Legal costs in family cases can range from hundreds of pounds in straightforward cases to many thousands of pounds in more complex or acrimonious cases. Ultimately those legal costs, whatever the amount, have to be paid out of the parties own income or assets. I often tell clients that a case with two identical facts will often have two different outcomes and therefore two different levels of legal fees. So much depends on the expectations and personalities involved resulting in one case being extremely amicable and agreed quickly and another couple at war ending up with a judge made decision about their children or finances.

Concerns about legal fees are one of the main reasons people decide to represent themselves. This can be short sighted as often failure to get good legal advice and acting on that advice can cost a client dearly in the short and long term. The concerns about how to fund legal fees should be weighed against the benefit to be obtained both monetary and non monetary. Having been involved in litigation myself I know how stressful it is and how getting good legal advice before and during your matter is essential to both your health/wellbeing and to resolving a dispute.

I set out below the sources of funding for legal fees

1. Soft Loans from Family and Friends

These loans are often made interest free with no fixed date for repayment.
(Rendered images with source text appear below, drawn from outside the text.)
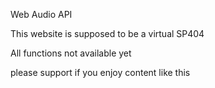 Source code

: 
Web Audio API 

This website is supposed to be a virtual SP404

All functions not available yet 

please support if you enjoy content like this
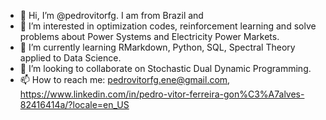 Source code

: - 👋 Hi, I’m @pedrovitorfg. I am from Brazil and
- 👀 I’m interested in optimization codes, reinforcement learning and solve problems about Power Systems and Electricity Power Markets.
- 🌱 I’m currently learning RMarkdown, Python, SQL, Spectral Theory applied to Data Science.
- 💞️ I’m looking to collaborate on Stochastic Dual Dynamic Programming.
- 📫 How to reach me: pedrovitorfg.ene@gmail.com, https://www.linkedin.com/in/pedro-vitor-ferreira-gon%C3%A7alves-82416414a/?locale=en_US

<!---
pedrovitorfg/pedrovitorfg is a ✨ special ✨ repository because its `README.md` (this file) appears on your GitHub profile.
You can click the Preview link to take a look at your changes.
--->
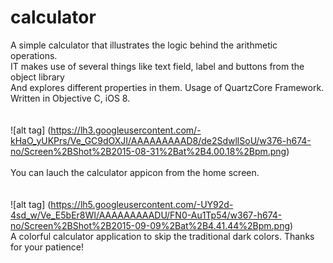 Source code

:# calculator
A simple calculator that illustrates the logic behind the arithmetic operations. <br/>
IT makes use of several things like text field, label and buttons from the object library <br/>
And explores different properties in them. Usage of QuartzCore Framework. <br/>
Written in Objective C, iOS 8.<br/><br/> <br/>
![alt tag] (https://lh3.googleusercontent.com/-kHaO_yUKPrs/Ve_GC9dOXJI/AAAAAAAAAD8/de2SdwllSoU/w376-h674-no/Screen%2BShot%2B2015-08-31%2Bat%2B4.00.18%2Bpm.png)
<br/><br/>
You can lauch the calculator appicon from the home screen. 
<br/>
<br/>
<br/>
![alt tag] (https://lh5.googleusercontent.com/-UY92d-4sd_w/Ve_E5bEr8WI/AAAAAAAAADU/FN0-Au1Tp54/w367-h674-no/Screen%2BShot%2B2015-09-09%2Bat%2B4.41.44%2Bpm.png)
<br/>
A colorful calculator application to skip the traditional dark colors.
Thanks for your patience!



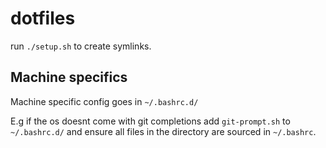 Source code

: # dotfiles

run `./setup.sh` to create symlinks.

## Machine specifics

Machine specific config goes in `~/.bashrc.d/`

E.g if the os doesnt come with git completions add `git-prompt.sh` to
`~/.bashrc.d/` and ensure all files in the directory are sourced in `~/.bashrc`.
There are issues to consider before agreeing to accept such a soft loan. A loan is usually included as a liability in the division of assets on divorce but if the loan is a “soft” one ie from friends or family, it is often treated as a gift by the Courts or to be repaid in the longer term rather than immediately as a commercial loan would be. I have known many cases over the years where there has been a dispute as to whether the loan will ever actually be repaid, and this in itself can incur furher legal fees. It may be prudent to have a loan agreement drawn up signed by the borrower and lender to show it is a proper repayable loan and not merely a gift.
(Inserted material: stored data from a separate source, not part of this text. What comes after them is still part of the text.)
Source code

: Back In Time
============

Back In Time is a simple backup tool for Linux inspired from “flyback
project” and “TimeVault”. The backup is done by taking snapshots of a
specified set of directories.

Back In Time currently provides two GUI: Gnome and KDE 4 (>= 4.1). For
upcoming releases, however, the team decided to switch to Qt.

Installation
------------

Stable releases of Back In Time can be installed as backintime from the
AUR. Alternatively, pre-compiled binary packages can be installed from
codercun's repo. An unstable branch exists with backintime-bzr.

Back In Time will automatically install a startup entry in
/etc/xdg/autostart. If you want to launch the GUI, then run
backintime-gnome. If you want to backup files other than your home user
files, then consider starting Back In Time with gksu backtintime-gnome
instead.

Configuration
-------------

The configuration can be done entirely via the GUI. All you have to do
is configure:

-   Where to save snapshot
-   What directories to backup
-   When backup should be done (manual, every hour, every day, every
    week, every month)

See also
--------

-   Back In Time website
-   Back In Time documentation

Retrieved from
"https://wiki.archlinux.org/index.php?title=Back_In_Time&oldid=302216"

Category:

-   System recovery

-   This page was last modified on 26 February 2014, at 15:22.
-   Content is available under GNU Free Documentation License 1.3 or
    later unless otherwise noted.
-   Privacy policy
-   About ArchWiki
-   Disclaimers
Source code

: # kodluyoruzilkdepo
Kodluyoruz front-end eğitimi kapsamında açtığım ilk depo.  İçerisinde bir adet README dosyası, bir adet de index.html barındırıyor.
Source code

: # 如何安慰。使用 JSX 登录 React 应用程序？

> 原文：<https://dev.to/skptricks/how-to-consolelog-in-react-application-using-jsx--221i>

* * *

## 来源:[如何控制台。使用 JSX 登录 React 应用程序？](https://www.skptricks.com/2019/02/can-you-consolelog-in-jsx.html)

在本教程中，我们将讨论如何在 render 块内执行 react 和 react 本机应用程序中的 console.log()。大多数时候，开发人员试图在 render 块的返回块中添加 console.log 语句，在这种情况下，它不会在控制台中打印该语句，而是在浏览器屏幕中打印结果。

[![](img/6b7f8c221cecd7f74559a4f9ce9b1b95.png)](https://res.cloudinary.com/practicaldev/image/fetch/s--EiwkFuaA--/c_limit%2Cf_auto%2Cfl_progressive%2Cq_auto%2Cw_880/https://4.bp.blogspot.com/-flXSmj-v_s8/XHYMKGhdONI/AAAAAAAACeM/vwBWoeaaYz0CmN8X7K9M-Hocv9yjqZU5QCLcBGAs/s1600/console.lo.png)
2. Bank accounts, savings and investments

Many people pay their legal fees through existing funds and savings. Advice from a financial adviser should be sought as to which invesments to cash in, to ensure that tax liabilities are minimised.

3. Remortgage of Property

If the property is jointly owed by your spouse/partner you will need their consent to obtaining funds to finance legal fees and this consent may not be forthcoming, unless it is to fund both your legal costs. Assuming there is sufficient equity in the property to raise capital then the loan can last beyond the duration of the legal fees and the interest rate should be modest at least in the current economic climate. However, remortgage finance may not be available where there is insufficient equity in the property.

4. Personal Bank Loans

Each bank, particularly High Street ones, have their own eligibility criteria as to whether they will provide loans for legal fees. Their availability is usually dependant upon your ability to repay from income or capital. Sometimes it is possible to have interest rolled up until the debt is repaid.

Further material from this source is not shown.